Skuteczne ocieplenie ścian to jednak tylko część sukcesu. Trzeba także zadbać o właściwe zaizolowanie poddasza, szczególnie jeśli ma być ono wykorzystane do celów mieszkalnych. Tu oprócz strat ciepła należy zwrócić także uwagę na bardzo mocne nagrzewanie się dachu podczas upałów. Jego temperatura może przekraczać wtedy 70 stopni Celsjusza, co oczywiście przekłada się na temperaturę wewnątrz źle zaizolowanego budynku. Zalecane jest więc podwójne zabezpieczenie. Izolacje umieszcza się między krokwiami oraz dodatkowo osłania się je sztywnymi płytami, co pozwala na eliminowanie tak zwanych mostków cieplnych.

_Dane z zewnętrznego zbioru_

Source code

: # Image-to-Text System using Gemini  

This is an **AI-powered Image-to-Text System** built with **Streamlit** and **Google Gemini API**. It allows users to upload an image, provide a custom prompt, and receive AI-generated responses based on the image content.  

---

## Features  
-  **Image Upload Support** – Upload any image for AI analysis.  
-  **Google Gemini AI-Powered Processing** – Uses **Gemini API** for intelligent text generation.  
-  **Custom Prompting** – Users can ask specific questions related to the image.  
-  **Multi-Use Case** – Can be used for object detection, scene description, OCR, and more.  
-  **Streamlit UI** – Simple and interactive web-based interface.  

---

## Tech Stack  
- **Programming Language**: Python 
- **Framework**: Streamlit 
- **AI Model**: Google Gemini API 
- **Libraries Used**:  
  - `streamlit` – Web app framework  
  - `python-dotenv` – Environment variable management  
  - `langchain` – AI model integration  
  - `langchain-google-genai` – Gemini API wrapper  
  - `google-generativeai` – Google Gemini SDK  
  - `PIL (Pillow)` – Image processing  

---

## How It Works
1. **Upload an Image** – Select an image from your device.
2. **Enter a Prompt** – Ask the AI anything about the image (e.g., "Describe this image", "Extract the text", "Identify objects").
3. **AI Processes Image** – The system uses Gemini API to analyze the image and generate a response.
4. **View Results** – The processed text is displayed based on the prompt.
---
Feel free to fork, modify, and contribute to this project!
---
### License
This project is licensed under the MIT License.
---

Bardzo ważną rolę w stworzeniu ciepłego wnętrza odgrywa podłoga. Ona także powinna zostać zaizolowana. Jest to szczególnie ważne, gdy budynek nie posiada podpiwniczenia. Izolację taką warto wykonać solidnie, ponieważ ewentualne koszty przeróbek mogą być bardzo wysokie z powodu konieczności zdzierania wszystkich podłóg. Tu także sprawdzają się płyty z pianki rezolowej, które posiadają dwukrotnie niższy wskaźnik przenikalności cieplnej niż tradycyjne ocieplenia takiej samej grubości. Dodatkową zaletą tych płyt jest duża odporność na obciążenia i wytrzymałość. Doskonale sprawdzają się także w domach, gdzie zastosowano ogrzewanie podłogowe.